【問】主イエスは徴税人や罪人ともファリサイ派の議員ともサマリア人の女性とも話が弾みましたが、ヘロデからの尋問では、沈黙を続けました。なぜ?
【答】ヘロデは、洗礼者を囚人にした際も洗礼者の話を喜んで聞きましたが、単に自分の好奇心を満足させることだけが目的で最後は洗礼者を死なせました。
【追記】
ヘロデ・アンティパスは洗礼者の言葉に喜んで耳を傾けたが単なる好奇心からで、自分の兄弟がお人好しであることにつけ込んで、その妻と親密になり、やがて彼女を奪い取った。根はやはり悪人の彼はイエスの逮捕後、イエスにも興味を抱いたが、興味を失うと洗礼者の時と同様に、イエスを平気で見捨てた。

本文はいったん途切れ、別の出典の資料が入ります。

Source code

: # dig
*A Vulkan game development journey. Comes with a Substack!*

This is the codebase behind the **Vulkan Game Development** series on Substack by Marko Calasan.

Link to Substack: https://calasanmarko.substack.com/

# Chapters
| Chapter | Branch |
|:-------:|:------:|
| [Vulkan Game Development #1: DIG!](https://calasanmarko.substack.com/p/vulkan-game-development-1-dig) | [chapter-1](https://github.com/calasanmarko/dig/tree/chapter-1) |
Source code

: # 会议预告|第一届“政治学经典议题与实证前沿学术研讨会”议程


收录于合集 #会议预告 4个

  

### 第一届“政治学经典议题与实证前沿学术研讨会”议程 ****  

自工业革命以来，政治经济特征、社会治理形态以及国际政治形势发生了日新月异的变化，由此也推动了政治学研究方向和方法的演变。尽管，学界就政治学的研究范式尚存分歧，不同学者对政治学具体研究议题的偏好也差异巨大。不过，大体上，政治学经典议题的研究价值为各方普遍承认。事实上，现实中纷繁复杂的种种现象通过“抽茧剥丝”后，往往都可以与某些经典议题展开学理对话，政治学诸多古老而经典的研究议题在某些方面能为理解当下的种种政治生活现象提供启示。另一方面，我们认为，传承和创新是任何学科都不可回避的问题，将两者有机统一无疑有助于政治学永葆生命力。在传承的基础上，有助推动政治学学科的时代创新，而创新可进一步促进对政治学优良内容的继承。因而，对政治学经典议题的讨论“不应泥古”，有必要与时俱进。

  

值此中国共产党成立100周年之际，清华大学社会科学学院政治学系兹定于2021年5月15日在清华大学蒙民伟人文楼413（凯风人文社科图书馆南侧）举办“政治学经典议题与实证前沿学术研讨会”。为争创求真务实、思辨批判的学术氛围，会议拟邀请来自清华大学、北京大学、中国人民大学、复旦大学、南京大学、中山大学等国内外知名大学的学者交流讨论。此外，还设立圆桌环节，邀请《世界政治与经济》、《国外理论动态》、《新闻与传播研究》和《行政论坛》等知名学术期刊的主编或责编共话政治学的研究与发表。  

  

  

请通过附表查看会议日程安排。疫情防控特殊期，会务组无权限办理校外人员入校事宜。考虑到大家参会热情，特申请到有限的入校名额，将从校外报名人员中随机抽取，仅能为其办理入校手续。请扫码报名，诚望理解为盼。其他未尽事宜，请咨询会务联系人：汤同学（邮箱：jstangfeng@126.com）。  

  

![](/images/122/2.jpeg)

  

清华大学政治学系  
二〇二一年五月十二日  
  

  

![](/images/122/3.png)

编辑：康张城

申命記25章には跡取りを産む前に夫に先立たれた女性に、家名を存続させる目的で亡夫の「兄弟(親族の男性全般)」との再婚を求める規定がある。しかしマタイ14章のヘロデは兄弟フィリポが存命中なのに、その妻と親密になり兄弟から妻を奪い取った。この件で洗礼者ヨハネはヘロデを厳しく叱責した。
洗礼者はヘロデの家庭事情を非難したことでヘロデの家族の恨みを買い殺害されたが、宗教指導者たちと深い対立関係にはなかった。他方、救い主は「神を御自分の父と呼び御自分を神と等しい者とされた」(ヨハネ5章18節)ゆえに、救い主を認めたくない宗教指導者たちは冒瀆者扱いして殺す道を選んだ。